Excerpts from a dataset:
Content starts
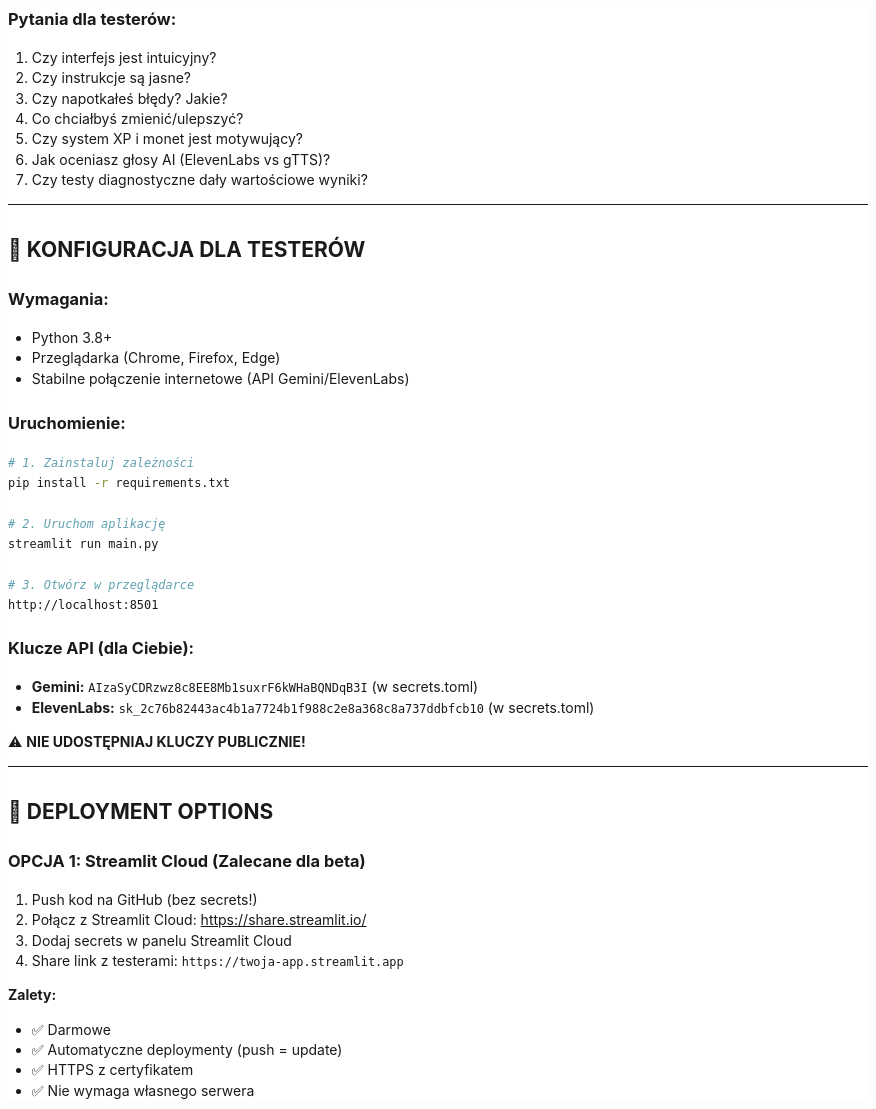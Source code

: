 ### **Pytania dla testerów:**
1. Czy interfejs jest intuicyjny?
2. Czy instrukcje są jasne?
3. Czy napotkałeś błędy? Jakie?
4. Co chciałbyś zmienić/ulepszyć?
5. Czy system XP i monet jest motywujący?
6. Jak oceniasz głosy AI (ElevenLabs vs gTTS)?
7. Czy testy diagnostyczne dały wartościowe wyniki?

---

## 🔧 KONFIGURACJA DLA TESTERÓW

### **Wymagania:**
- Python 3.8+
- Przeglądarka (Chrome, Firefox, Edge)
- Stabilne połączenie internetowe (API Gemini/ElevenLabs)

### **Uruchomienie:**
```bash
# 1. Zainstaluj zależności
pip install -r requirements.txt

# 2. Uruchom aplikację
streamlit run main.py

# 3. Otwórz w przeglądarce
http://localhost:8501
```

### **Klucze API (dla Ciebie):**
- **Gemini:** `AIzaSyCDRzwz8c8EE8Mb1suxrF6kWHaBQNDqB3I` (w secrets.toml)
- **ElevenLabs:** `sk_2c76b82443ac4b1a7724b1f988c2e8a368c8a737ddbfcb10` (w secrets.toml)

⚠️ **NIE UDOSTĘPNIAJ KLUCZY PUBLICZNIE!**

---

## 🚀 DEPLOYMENT OPTIONS

### **OPCJA 1: Streamlit Cloud (Zalecane dla beta)**
1. Push kod na GitHub (bez secrets!)
2. Połącz z Streamlit Cloud: https://share.streamlit.io/
3. Dodaj secrets w panelu Streamlit Cloud
4. Share link z testerami: `https://twoja-app.streamlit.app`

**Zalety:**
- ✅ Darmowe
- ✅ Automatyczne deploymenty (push = update)
- ✅ HTTPS z certyfikatem
- ✅ Nie wymaga własnego serwera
Content ends
Print exactly, and only, the lines from the line containing "UDOSTĘPNIAJ KLUCZY PUBLICZNIE!**" through the final line of the records, both included.

▶ [ANSWER TO THE EXERCISE]
⚠️ **NIE UDOSTĘPNIAJ KLUCZY PUBLICZNIE!**

---

## 🚀 DEPLOYMENT OPTIONS

### **OPCJA 1: Streamlit Cloud (Zalecane dla beta)**
1. Push kod na GitHub (bez secrets!)
2. Połącz z Streamlit Cloud: https://share.streamlit.io/
3. Dodaj secrets w panelu Streamlit Cloud
4. Share link z testerami: `https://twoja-app.streamlit.app`

**Zalety:**
- ✅ Darmowe
- ✅ Automatyczne deploymenty (push = update)
- ✅ HTTPS z certyfikatem
- ✅ Nie wymaga własnego serwera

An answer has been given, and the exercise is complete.